The intention, clearly, is to spread rumour and scuttlebutt regarding my Governorship and to gather sympathy for Gouger. And if sympathy for Gouger allows sympathy for Fisher to spread in London then I imagine that Fisher imagines that such will be all the better.

But look at this letter. We have more than two thousands of people here in the Colony as I speak. And all Fisher could manage to gather to sign this silliness was twenty-one names. Twenty-one out of two thousand! The thing is pathetic.

And many of those twenty-one can be held at a discount. Henry Jickling assured me that he signed the letter out of feeling for Gouger, whose life has been very dark this past twelve months, and not out of any agreement with Fisher. He further assured me that several others had signed out of similar feeling.

Of course the Fisherites all signed the letter. Mann, Gilbert, Brown, Hack, Ted Stephens. If you wanted to fit them all in a matchbox you'd fit Fisher inside first and the rest would crawl up his backside.

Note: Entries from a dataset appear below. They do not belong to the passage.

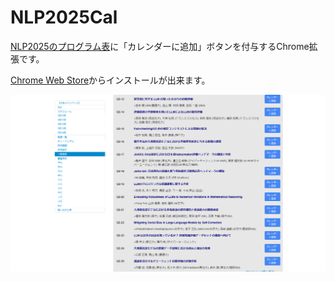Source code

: # NLP2025Cal

[NLP2025のプログラム表](https://www.anlp.jp/proceedings/annual_meeting/2025/)に「カレンダーに追加」ボタンを付与するChrome拡張です。

[Chrome Web Store]()からインストールが出来ます。


![追加されるボタンのスクリーンショット](icons/image.png)


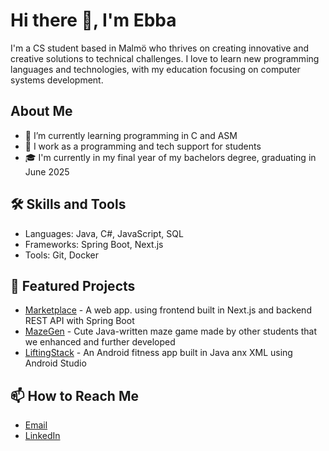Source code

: # Hi there 👋, I'm Ebba
I'm a CS student based in Malmö who thrives on creating innovative and creative solutions to technical challenges.
I love to learn new programming languages and technologies, with my education focusing on computer systems development.

## About Me
- 🌱 I’m currently learning programming in C and ASM
- 🔭 I work as a programming and tech support for students
- 🎓 I'm currently in my final year of my bachelors degree, graduating in June 2025

## 🛠️ Skills and Tools
- Languages: Java, C#, JavaScript, SQL
- Frameworks: Spring Boot, Next.js
- Tools: Git, Docker

## 📂 Featured Projects
- [Marketplace](https://github.com/Ebbski/marketplace) - A web app. using frontend built in Next.js and backend REST API with Spring Boot
- [MazeGen](https://github.com/Ebbski/MazeGen) - Cute Java-written maze game made by other students that we enhanced and further developed
- [LiftingStack](https://github.com/Ebbski/LiftingStack) - An Android fitness app built in Java anx XML using Android Studio

## 📫 How to Reach Me
- [Email](ebbakarlberg3@gmail.com)
- [LinkedIn](https://www.linkedin.com/in/ebba-karlberg-17106a232/)
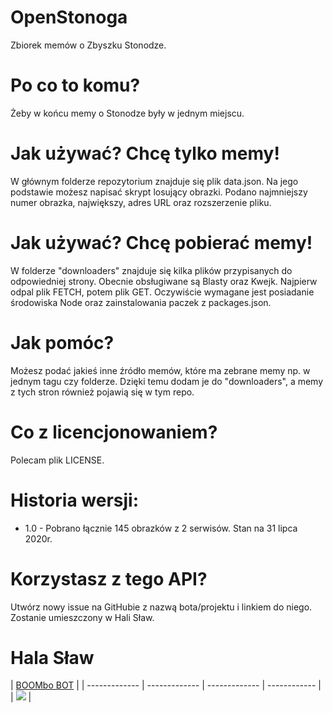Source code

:# OpenStonoga
Zbiorek memów o Zbyszku Stonodze.

# Po co to komu?
Żeby w końcu memy o Stonodze były w jednym miejscu.

# Jak używać? Chcę tylko memy!
W głównym folderze repozytorium znajduje się plik data.json. Na jego podstawie możesz napisać skrypt losujący obrazki. Podano najmniejszy numer obrazka, największy, adres URL oraz rozszerzenie pliku.

# Jak używać? Chcę pobierać memy!
W folderze "downloaders" znajduje się kilka plików przypisanych do odpowiedniej strony. Obecnie obsługiwane są Blasty oraz Kwejk. Najpierw odpal plik FETCH, potem plik GET. Oczywiście wymagane jest posiadanie środowiska Node oraz zainstalowania paczek z packages.json.

# Jak pomóc?
Możesz podać jakieś inne źródło memów, które ma zebrane memy np. w jednym tagu czy folderze. Dzięki temu dodam je do "downloaders", a memy z tych stron również pojawią się w tym repo.

# Co z licencjonowaniem?
Polecam plik LICENSE.

# Historia wersji:
- 1.0 - Pobrano łącznie 145 obrazków z 2 serwisów. Stan na 31 lipca 2020r.

# Korzystasz z tego API?
Utwórz nowy issue na GitHubie z nazwą bota/projektu i linkiem do niego. Zostanie umieszczony w Hali Sław.

# Hala Sław

| [BOOMbo BOT](https://boombo.tk) | 
| ------------- | ------------- | ------------- | ------------ |
| ![](https://cdn.discordapp.com/avatars/450017151323996173/eedbdbc5006c9a7e2911aef096627e12.jpg?size=128)  |

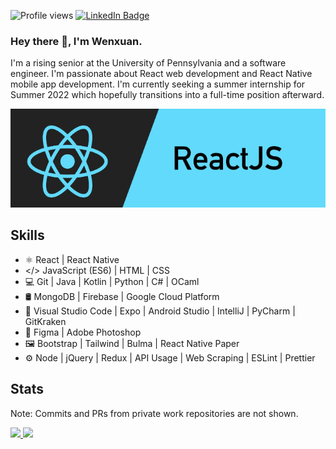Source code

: ![Profile views](https://gpvc.arturio.dev/wenxchn)  [![LinkedIn Badge](https://img.shields.io/badge/LinkedIn-Profile-informational?style=flat&logo=linkedin&logoColor=white&color=0D76A8)](https://www.linkedin.com/in/wenxchn/)



### Hey there 👋, I'm Wenxuan.

I'm a rising senior at the University of Pennsylvania and a software engineer. I'm passionate about React web development and React Native mobile app development. I'm currently seeking a summer internship for Summer 2022 which hopefully transitions into a full-time position afterward.

![React Web and Mobile Developer](https://github.com/Wenxchn/Wenxchn/blob/main/React.png)

## Skills
* ⚛ React | React Native
* </> JavaScript (ES6) | HTML | CSS
* 💻 Git | Java | Kotlin | Python | C# | OCaml
* 🛢 MongoDB | Firebase | Google Cloud Platform
* 🔧 Visual Studio Code | Expo | Android Studio | IntelliJ | PyCharm | GitKraken
* 🎨 Figma | Adobe Photoshop
* 🖼️ Bootstrap | Tailwind | Bulma | React Native Paper
* ⚙️ Node | jQuery | Redux | API Usage | Web Scraping | ESLint | Prettier
## Stats
Note: Commits and PRs from private work repositories are not shown.

<a href="https://github.com/wenxchn">
  <img height="150em" src="https://github-readme-stats.vercel.app/api/top-langs/?username=wenxchn&layout=compact&exclude_repo=InstagramClone"/>
</a>
<a href="https://github.com/wenxchn">
  <img height="150em" src="https://github-readme-stats.vercel.app/api?username=wenxchn&custom_title=Github+Stats&count_private=true&hide=issues&include_all_commits=true"/>
</a>
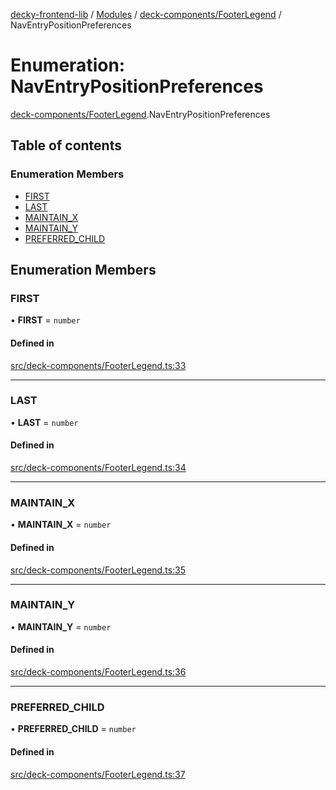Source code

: [decky-frontend-lib](../README.md) / [Modules](../modules.md) / [deck-components/FooterLegend](../modules/deck_components_FooterLegend.md) / NavEntryPositionPreferences

# Enumeration: NavEntryPositionPreferences

[deck-components/FooterLegend](../modules/deck_components_FooterLegend.md).NavEntryPositionPreferences

## Table of contents

### Enumeration Members

- [FIRST](deck_components_FooterLegend.NavEntryPositionPreferences.md#first)
- [LAST](deck_components_FooterLegend.NavEntryPositionPreferences.md#last)
- [MAINTAIN\_X](deck_components_FooterLegend.NavEntryPositionPreferences.md#maintain_x)
- [MAINTAIN\_Y](deck_components_FooterLegend.NavEntryPositionPreferences.md#maintain_y)
- [PREFERRED\_CHILD](deck_components_FooterLegend.NavEntryPositionPreferences.md#preferred_child)

## Enumeration Members

### FIRST

• **FIRST** = `number`

#### Defined in

[src/deck-components/FooterLegend.ts:33](https://github.com/SteamDeckHomebrew/decky-frontend-lib/blob/925ea8c/src/deck-components/FooterLegend.ts#L33)

___

### LAST

• **LAST** = `number`

#### Defined in

[src/deck-components/FooterLegend.ts:34](https://github.com/SteamDeckHomebrew/decky-frontend-lib/blob/925ea8c/src/deck-components/FooterLegend.ts#L34)

___

### MAINTAIN\_X

• **MAINTAIN\_X** = `number`

#### Defined in

[src/deck-components/FooterLegend.ts:35](https://github.com/SteamDeckHomebrew/decky-frontend-lib/blob/925ea8c/src/deck-components/FooterLegend.ts#L35)

___

### MAINTAIN\_Y

• **MAINTAIN\_Y** = `number`

#### Defined in

[src/deck-components/FooterLegend.ts:36](https://github.com/SteamDeckHomebrew/decky-frontend-lib/blob/925ea8c/src/deck-components/FooterLegend.ts#L36)

___

### PREFERRED\_CHILD

• **PREFERRED\_CHILD** = `number`

#### Defined in

[src/deck-components/FooterLegend.ts:37](https://github.com/SteamDeckHomebrew/decky-frontend-lib/blob/925ea8c/src/deck-components/FooterLegend.ts#L37)

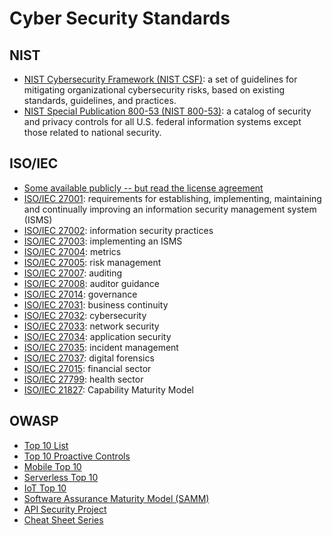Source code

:# Cyber Security Standards

## NIST
* [NIST Cybersecurity Framework (NIST CSF)](https://www.nist.gov/cyberframework): a set of guidelines for mitigating organizational cybersecurity risks, 
based on existing standards, guidelines, and practices.
* [NIST Special Publication 800-53 (NIST 800-53)](https://csrc.nist.gov/publications/detail/sp/800-53/rev-5/final): a catalog of security and privacy 
controls for all U.S. federal information systems except those related to national security.

## ISO/IEC
* [Some available publicly -- but read the license agreement](https://standards.iso.org/ittf/PubliclyAvailableStandards/index.html)
* [ISO/IEC 27001](https://www.iso.org/standard/82875.html): requirements for establishing, implementing, maintaining and continually improving an information security management system (ISMS)
* [ISO/IEC 27002](https://www.iso.org/standard/75652.html): information security practices
* [ISO/IEC 27003](https://www.iso.org/standard/63417.html): implementing an ISMS
* [ISO/IEC 27004](https://www.iso.org/standard/64120.html): metrics
* [ISO/IEC 27005](https://www.iso.org/standard/80585.html): risk management
* [ISO/IEC 27007](https://www.iso.org/standard/77802.html): auditing
* [ISO/IEC 27008](https://www.iso.org/standard/67397.html): auditor guidance
* [ISO/IEC 27014](https://www.iso.org/standard/74046.html): governance
* [ISO/IEC 27031](https://www.iso.org/standard/44374.html): business continuity
* [ISO/IEC 27032](https://www.iso.org/standard/44375.html): cybersecurity
* [ISO/IEC 27033](https://www.iso.org/standard/63461.html): network security
* [ISO/IEC 27034](https://www.iso.org/standard/60804.html): application security
* [ISO/IEC 27035](https://www.iso.org/standard/74033.html): incident management
* [ISO/IEC 27037](https://www.iso.org/search.html?q=27037): digital forensics
* [ISO/IEC 27015](https://www.iso.org/standard/43755.html): financial sector
* [ISO/IEC 27799](https://www.iso.org/standard/62777.html): health sector
* [ISO/IEC 21827](https://www.iso.org/standard/44716.html): Capability Maturity Model

## OWASP
* [Top 10 List](https://owasp.org/www-project-top-ten/)
* [Top 10 Proactive Controls](https://owasp.org/www-project-proactive-controls/)
* [Mobile Top 10](https://owasp.org/www-project-mobile-top-10/)
* [Serverless Top 10](https://owasp.org/www-project-serverless-top-10/)
* [IoT Top 10](https://wiki.owasp.org/index.php/OWASP_Internet_of_Things_Project#tab=IoT_Top_10)
* [Software Assurance Maturity Model (SAMM)](https://owaspsamm.org/)
* [API Security Project](https://owasp.org/www-project-api-security/)
* [Cheat Sheet Series](https://cheatsheetseries.owasp.org/Glossary.html)

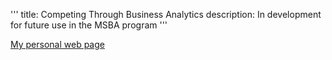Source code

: '''
title: Competing Through Business Analytics
description: In development for future use in the MSBA program
'''

[My personal web page](https://dougrandrade.github.io/dougandrade.github.io/)
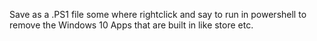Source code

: Save as a .PS1 file some where rightclick and say to run in powershell to remove the Windows 10 Apps that are built in like store etc.

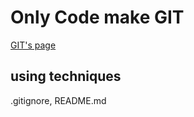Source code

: # Only Code make GIT
[GIT's page](https://github.com/kitystudio/code_only)
## using techniques
.gitignore, README.md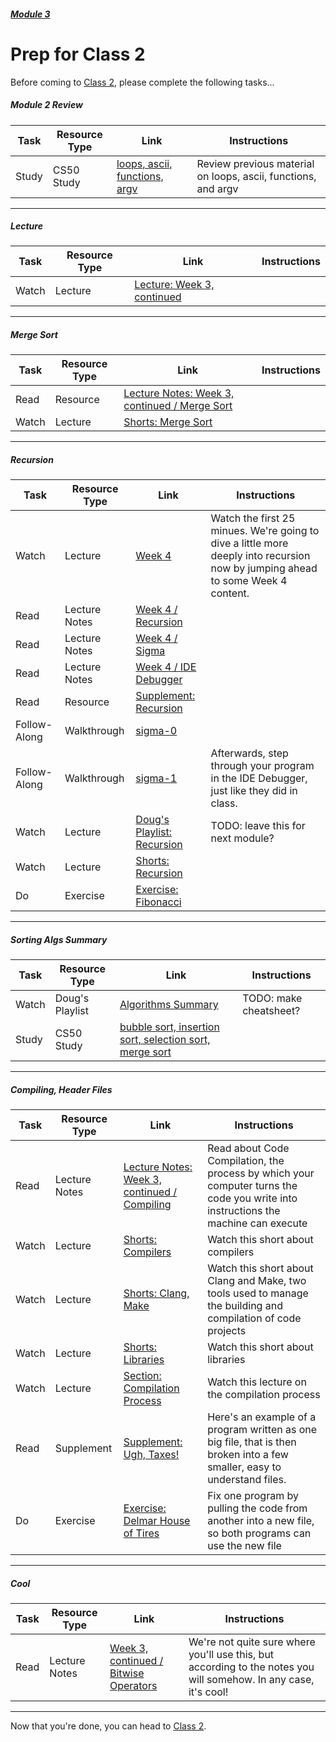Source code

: ##### [Module 3](../..)

# Prep for Class 2

Before coming to [Class 2](../class2), please complete the following tasks...

##### Module 2 Review
Task | Resource Type | Link | Instructions
-----|------|------|-------------
Study | CS50 Study | <a href="https://study.cs50.net/loops?toc=loops,ascii,functions,argv" target="_blank">loops, ascii, functions, argv</a>  | Review previous material on loops, ascii, functions, and argv

***

##### Lecture
Task | Resource Type | Link | Instructions
-----|------|------|-------------
Watch | Lecture | <a href="https://www.youtube.com/watch?v=JovNemG-iu8" target="_blank">Lecture: Week 3, continued</a> | 

***

##### Merge Sort
Task | Resource Type | Link | Instructions
-----|------|------|-------------
Read | Resource | <a href="http://cdn.cs50.net/2015/fall/lectures/3/w/notes3w/notes3w.html#merge_sort" target="_blank">Lecture Notes: Week 3, continued / Merge Sort</a> | 
Watch | Lecture | <a href="https://www.youtube.com/watch?v=EeQ8pwjQxTM" target="_blank">Shorts: Merge Sort</a> | 

***

##### Recursion
Task | Resource Type | Link | Instructions
-----|------|------|------
Watch | Lecture | <a href="https://www.youtube.com/watch?v=9WsyLL6KVBY" target="_blank">Week 4</a> | Watch the first 25 minues. We're going to dive a little more deeply into recursion now by jumping ahead to some Week 4 content.
Read | Lecture Notes | <a href="http://cdn.cs50.net/2015/fall/lectures/4/m/notes4m/notes4m.html#recursion" target="_blank">Week 4 / Recursion</a> |
Read | Lecture Notes | <a href="http://cdn.cs50.net/2015/fall/lectures/4/m/notes4m/notes4m.html#sigma" target="_blank">Week 4 / Sigma</a>
Read | Lecture Notes | <a href="http://cdn.cs50.net/2015/fall/lectures/4/m/notes4m/notes4m.html#debugging_with_cs50_ide" target="_blank">Week 4 / IDE Debugger</a>
Read | Resource | [Supplement: Recursion](../resources/recursion) | 
Follow-Along | Walkthrough | <a href="https://www.youtube.com/watch?v=C-J0fKmwKmw&list=PLhQjrBD2T382SQnebs5bf6BkngrHTbJKg&index=10" target="_blank">sigma-0</a> | 
Follow-Along | Walkthrough | <a href="https://www.youtube.com/watch?v=GSY5bEv3gX8&index=11&list=PLhQjrBD2T382SQnebs5bf6BkngrHTbJKg" target="_blank">sigma-1</a> | Afterwards, step through your program in the IDE Debugger, just like they did in class.
Watch | Lecture | <a href="https://www.youtube.com/watch?v=VrrnjYgDBEk" target="_blank">Doug's Playlist: Recursion</a> | TODO: leave this for next module?
Watch | Lecture | <a href="https://www.youtube.com/watch?v=t4MSwiqfLaY" target="_blank">Shorts: Recursion</a> |
Do | Exercise | [Exercise: Fibonacci](../exercises/fibonacci) | 

***

##### Sorting Algs Summary
Task | Resource Type | Link | Instructions
-----|------|------|-------------
Watch | Doug's Playlist | <a href="https://www.youtube.com/watch?v=B6l7AJYgCOI" target="_blank">Algorithms Summary</a> | TODO: make cheatsheet?
Study | CS50 Study | <a href="https://study.cs50.net/binary_search?toc=bubble_sort,insertion_sort,selection_sort,merge_sort" target="_blank">bubble sort, insertion sort, selection sort, merge sort</a>

***

##### Compiling, Header Files
Task | Resource Type | Link | Instructions
-----|------|------|-------------
Read | Lecture Notes | <a href="http://cdn.cs50.net/2015/fall/lectures/3/w/notes3w/notes3w.html#compiling" target="_blank">Lecture Notes: Week 3, continued / Compiling</a> | Read about Code Compilation, the process by which your computer turns the code you write into instructions the machine can execute
Watch | Lecture | <a href="https://www.youtube.com/watch?v=CSZLNYF4Klo" target="_blank">Shorts: Compilers</a> | Watch this short about compilers
Watch | Lecture | <a href="http://www.youtube.com/watch?v=U3zCxnj2w8M" target="_blank">Shorts: Clang, Make</a> | Watch this short about Clang and Make, two tools used to manage the building and compilation of code projects
Watch | Lecture | <a href="https://www.youtube.com/watch?v=ED7QtgXDShY" target="_blank">Shorts: Libraries</a> | Watch this short about libraries
Watch | Lecture | <a href="https://youtu.be/XRvvitgap5Y?t=2549" target="_blank">Section: Compilation Process</a> | Watch this lecture on the compilation process
Read | Supplement | [Supplement: Ugh, Taxes!](../resources/spread-out) | Here's an example of a program written as one big file, that is then broken into a few smaller, easy to understand files.
Do | Exercise | [Exercise: Delmar House of Tires](../exercises/spread-out) | Fix one program by pulling the code from another into a new file, so both programs can use the new file

***

##### Cool
Task | Resource Type | Link | Instructions
-----|------|------|-------------  
Read | Lecture Notes | <a href="http://cdn.cs50.net/2015/fall/lectures/3/w/notes3w/notes3w.html#bitwise_operators" target="_blank">Week 3, continued / Bitwise Operators</a> | We're not quite sure where you'll use this, but according to the notes you will somehow. In any case, it's cool!

***

Now that you're done, you can head to [Class 2](../class2).
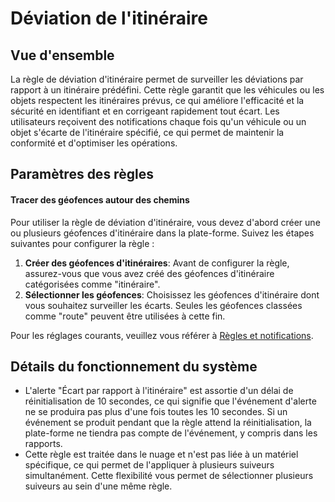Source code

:# Déviation de l'itinéraire

## Vue d'ensemble

La règle de déviation d'itinéraire permet de surveiller les déviations par rapport à un itinéraire prédéfini. Cette règle garantit que les véhicules ou les objets respectent les itinéraires prévus, ce qui améliore l'efficacité et la sécurité en identifiant et en corrigeant rapidement tout écart. Les utilisateurs reçoivent des notifications chaque fois qu'un véhicule ou un objet s'écarte de l'itinéraire spécifié, ce qui permet de maintenir la conformité et d'optimiser les opérations.

## Paramètres des règles

#### Tracer des géofences autour des chemins

Pour utiliser la règle de déviation d'itinéraire, vous devez d'abord créer une ou plusieurs géofences d'itinéraire dans la plate-forme. Suivez les étapes suivantes pour configurer la règle :

1. **Créer des géofences d'itinéraires**: Avant de configurer la règle, assurez-vous que vous avez créé des géofences d'itinéraire catégorisées comme "itinéraire".
2. **Sélectionner les géofences**: Choisissez les géofences d'itinéraire dont vous souhaitez surveiller les écarts. Seules les géofences classées comme "route" peuvent être utilisées à cette fin.

Pour les réglages courants, veuillez vous référer à [Règles et notifications](../../../guide-de-litilizateur/regles-et-notifications.md).

## Détails du fonctionnement du système

* L'alerte "Écart par rapport à l'itinéraire" est assortie d'un délai de réinitialisation de 10 secondes, ce qui signifie que l'événement d'alerte ne se produira pas plus d'une fois toutes les 10 secondes. Si un événement se produit pendant que la règle attend la réinitialisation, la plate-forme ne tiendra pas compte de l'événement, y compris dans les rapports.
* Cette règle est traitée dans le nuage et n'est pas liée à un matériel spécifique, ce qui permet de l'appliquer à plusieurs suiveurs simultanément. Cette flexibilité vous permet de sélectionner plusieurs suiveurs au sein d'une même règle.
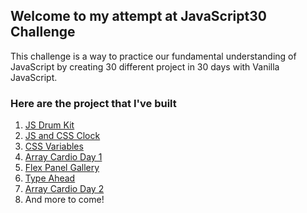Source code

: ## Welcome to my attempt at JavaScript30 Challenge

This challenge is a way to practice our fundamental understanding of JavaScript by creating 30 different project in 30 days with Vanilla JavaScript.

### Here are the project that I've built
1. [JS Drum Kit](https://richodainino.github.io/JavaScript30/01%20-%20JavaScript%20Drum%20Kit/)
2. [JS and CSS Clock](https://richodainino.github.io/JavaScript30/02%20-%20JS%20and%20CSS%20Clock/)
3. [CSS Variables](https://richodainino.github.io/JavaScript30/03%20-%20CSS%20Variables/)
4. [Array Cardio Day 1](https://richodainino.github.io/JavaScript30/04%20-%20Array%20Cardio%20Day%201/)
5. [Flex Panel Gallery](https://richodainino.github.io/JavaScript30/05%20-%20Flex%20Panel%20Gallery/)
6. [Type Ahead](https://richodainino.github.io/JavaScript30/06%20-%20Type%20Ahead/)
7. [Array Cardio Day 2](https://richodainino.github.io/JavaScript30/07%20-%20Array%20Cardio%20Day%202/)
8. And more to come!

Dear Lord! they got Sam Stephens to sign! Stephens, who would sign away his life if you gave him a half sovereign! Do they expect people to take this nonsense seriously? Because if they do putting Sam Stephens on show will put a dent in people's belief in them!

And have they no shame? James FIsher! Charles Fisher! The man found two of his own children to sign the paper! And even then he could only persuade two out of the several dozen he could have chosen from.  

I remarked to George Stevenson - and I expect he will print it as his own - that It is a singular specimen of Gouger's damned cheek, as well as an outrageous libel upon the great body of colonists to call the rapscallions who figure in these monkey shines "gentlemen of the HIGHEST repute in the colony" and "the VIRTUOUS part of the community". Be buggered! 

I'd like to know how these paragons of virtue themselves feel under Mr. Gouger's description of them? Blushing embarrassment I would say, although they might net even recognise themselves. The virtuous part of the community! Hack, Mann and Brown! 

Well, at all events I hope the public will not believe Gouger's statement that the these gentlemen monopolise the entire "virtue" of the colony. Gouger's word is not to be depended upon in the slightest. The poor man evidently labours under a disease which incapacitates him for telling the truth on any occasion, or under any circumstances.